Subjects were given a text to read that consisted of five phrases, fifteen sentences and two paragraphs designed to generate the emotional speech. The material included all the phonemes in Mandarin. Each subject read the phrases, paragraphs, and sentences portraying the five emotional states: neutral (unemotional), anger, elation, panic and sadness. Altogether this database contains 25,636 utterances. The read material was constructed as follows:
- 5 phrases - "yes", "no" and three nouns as "apple", "train", "tennis ball". In Chinese, these words contain many different basic vowels and consonants.

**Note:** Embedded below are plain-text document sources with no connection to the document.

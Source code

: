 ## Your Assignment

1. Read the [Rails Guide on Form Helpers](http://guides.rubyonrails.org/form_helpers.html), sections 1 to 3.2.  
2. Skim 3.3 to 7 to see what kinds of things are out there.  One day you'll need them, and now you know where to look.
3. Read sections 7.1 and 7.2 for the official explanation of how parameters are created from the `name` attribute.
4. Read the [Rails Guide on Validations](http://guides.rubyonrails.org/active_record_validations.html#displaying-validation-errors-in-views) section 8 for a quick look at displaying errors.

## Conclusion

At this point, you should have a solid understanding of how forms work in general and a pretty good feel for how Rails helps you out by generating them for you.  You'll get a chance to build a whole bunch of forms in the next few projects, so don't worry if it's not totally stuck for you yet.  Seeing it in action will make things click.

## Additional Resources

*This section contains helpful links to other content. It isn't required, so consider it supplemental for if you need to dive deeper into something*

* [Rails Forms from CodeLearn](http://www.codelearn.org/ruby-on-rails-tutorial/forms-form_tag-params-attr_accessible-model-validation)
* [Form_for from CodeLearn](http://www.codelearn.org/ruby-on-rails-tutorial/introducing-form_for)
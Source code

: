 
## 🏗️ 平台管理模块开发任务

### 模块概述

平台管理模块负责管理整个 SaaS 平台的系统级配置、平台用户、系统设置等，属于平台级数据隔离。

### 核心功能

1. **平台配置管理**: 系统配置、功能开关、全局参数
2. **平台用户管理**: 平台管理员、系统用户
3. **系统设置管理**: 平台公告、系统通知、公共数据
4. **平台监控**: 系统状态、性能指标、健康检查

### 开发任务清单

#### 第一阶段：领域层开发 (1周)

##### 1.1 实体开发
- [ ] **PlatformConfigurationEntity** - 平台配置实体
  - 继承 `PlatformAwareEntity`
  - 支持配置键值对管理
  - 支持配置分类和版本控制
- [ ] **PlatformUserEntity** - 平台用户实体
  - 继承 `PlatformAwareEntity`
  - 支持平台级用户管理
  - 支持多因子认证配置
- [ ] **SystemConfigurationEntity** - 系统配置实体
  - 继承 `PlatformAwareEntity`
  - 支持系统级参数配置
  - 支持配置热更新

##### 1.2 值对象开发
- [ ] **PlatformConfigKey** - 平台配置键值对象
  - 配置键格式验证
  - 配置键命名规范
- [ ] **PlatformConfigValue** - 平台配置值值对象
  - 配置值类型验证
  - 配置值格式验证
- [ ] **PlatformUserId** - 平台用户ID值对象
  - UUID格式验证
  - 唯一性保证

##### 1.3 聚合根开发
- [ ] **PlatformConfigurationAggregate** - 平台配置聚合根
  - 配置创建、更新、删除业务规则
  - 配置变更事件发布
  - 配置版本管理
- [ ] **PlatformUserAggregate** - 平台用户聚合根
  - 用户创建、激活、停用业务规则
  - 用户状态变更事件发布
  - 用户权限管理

- 20 sentences - These sentences include all the phonemes and most common consonant clusters in Mandarin. The types of sentences are: simple statements, a declarative sentence with an enumeration, general questions (yes/no question), alternative questions, imperative sentences, exclamatory sentences, special questions (whquestions).
- 2 paragraphs - Two readings, one selected from a famous Chinese novel, and the other stating a normal fact.
All the data were recorded in a quiet office on an OLYMPUS DM-20 digital voice
recorder with a sampling rate of 22050Hz. Afterwards, the recorded voice files
were transferred to a personal computer by USB (Universal Serial Bus). The recordings
were then converted into monophonic Windows PCM format at 8 kHz sampling frequency
and 16 bits resolution.
Further information about the data and methodology in this corpus is contained
in the authors' paper, "MASC: A Speech Corpus in Mandarin for Emotional
Analysis and Affective Speaker Recognition," in "MASC.pdf."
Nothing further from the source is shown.